+++ Dataset extract +++

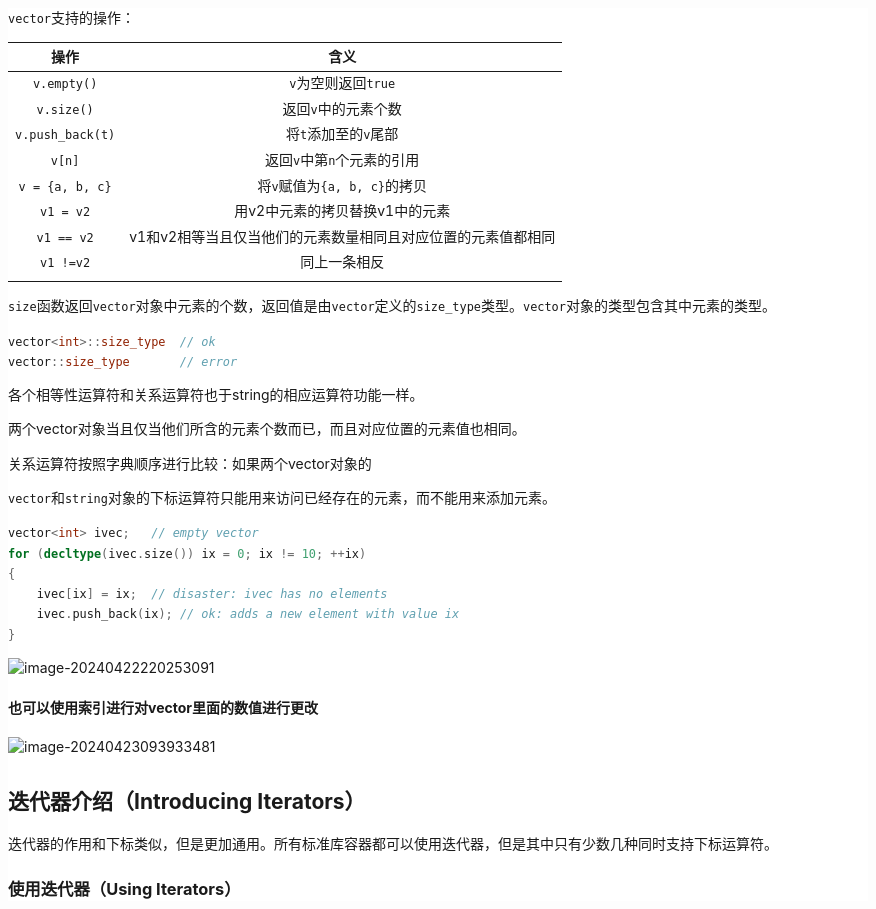 `vector`支持的操作：

|       操作       |                             含义                             |
| :--------------: | :----------------------------------------------------------: |
|   `v.empty()`    |                     `v`为空则返回`true`                      |
|    `v.size()`    |                     返回`v`中的元素个数                      |
| `v.push_back(t)` |                     将`t`添加至的`v`尾部                     |
|      `v[n]`      |                  返回`v`中第`n`个元素的引用                  |
| `v = {a, b, c}`  |                 将`v`赋值为`{a, b, c}`的拷贝                 |
|    `v1 = v2`     |                用v2中元素的拷贝替换v1中的元素                |
|    `v1 == v2`    | v1和v2相等当且仅当他们的元素数量相同且对应位置的元素值都相同 |
|    `v1 !=v2`     |                         同上一条相反                         |
|                  |                                                              |

`size`函数返回`vector`对象中元素的个数，返回值是由`vector`定义的`size_type`类型。`vector`对象的类型包含其中元素的类型。

```c++
vector<int>::size_type  // ok
vector::size_type       // error
```

各个相等性运算符和关系运算符也于string的相应运算符功能一样。

两个vector对象当且仅当他们所含的元素个数而已，而且对应位置的元素值也相同。

关系运算符按照字典顺序进行比较：如果两个vector对象的

`vector`和`string`对象的下标运算符只能用来访问已经存在的元素，而不能用来添加元素。

```c++
vector<int> ivec;   // empty vector
for (decltype(ivec.size()) ix = 0; ix != 10; ++ix)
{
    ivec[ix] = ix;  // disaster: ivec has no elements
    ivec.push_back(ix); // ok: adds a new element with value ix
}
```

![image-20240422220253091](C:\Users\15525\AppData\Roaming\Typora\typora-user-images\image-20240422220253091.png)

#### 也可以使用索引进行对vector里面的数值进行更改

![image-20240423093933481](C:\Users\15525\AppData\Roaming\Typora\typora-user-images\image-20240423093933481.png)

## 迭代器介绍（Introducing Iterators）

迭代器的作用和下标类似，但是更加通用。所有标准库容器都可以使用迭代器，但是其中只有少数几种同时支持下标运算符。

### 使用迭代器（Using Iterators）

+++

- **What you should do**
The lines wanted are those from the one with "## 迭代器介绍（Introducing Iterators）" through the last line of the records, repeated exactly and with both ends included.

- **Answer area**
## 迭代器介绍（Introducing Iterators）

迭代器的作用和下标类似，但是更加通用。所有标准库容器都可以使用迭代器，但是其中只有少数几种同时支持下标运算符。

### 使用迭代器（Using Iterators）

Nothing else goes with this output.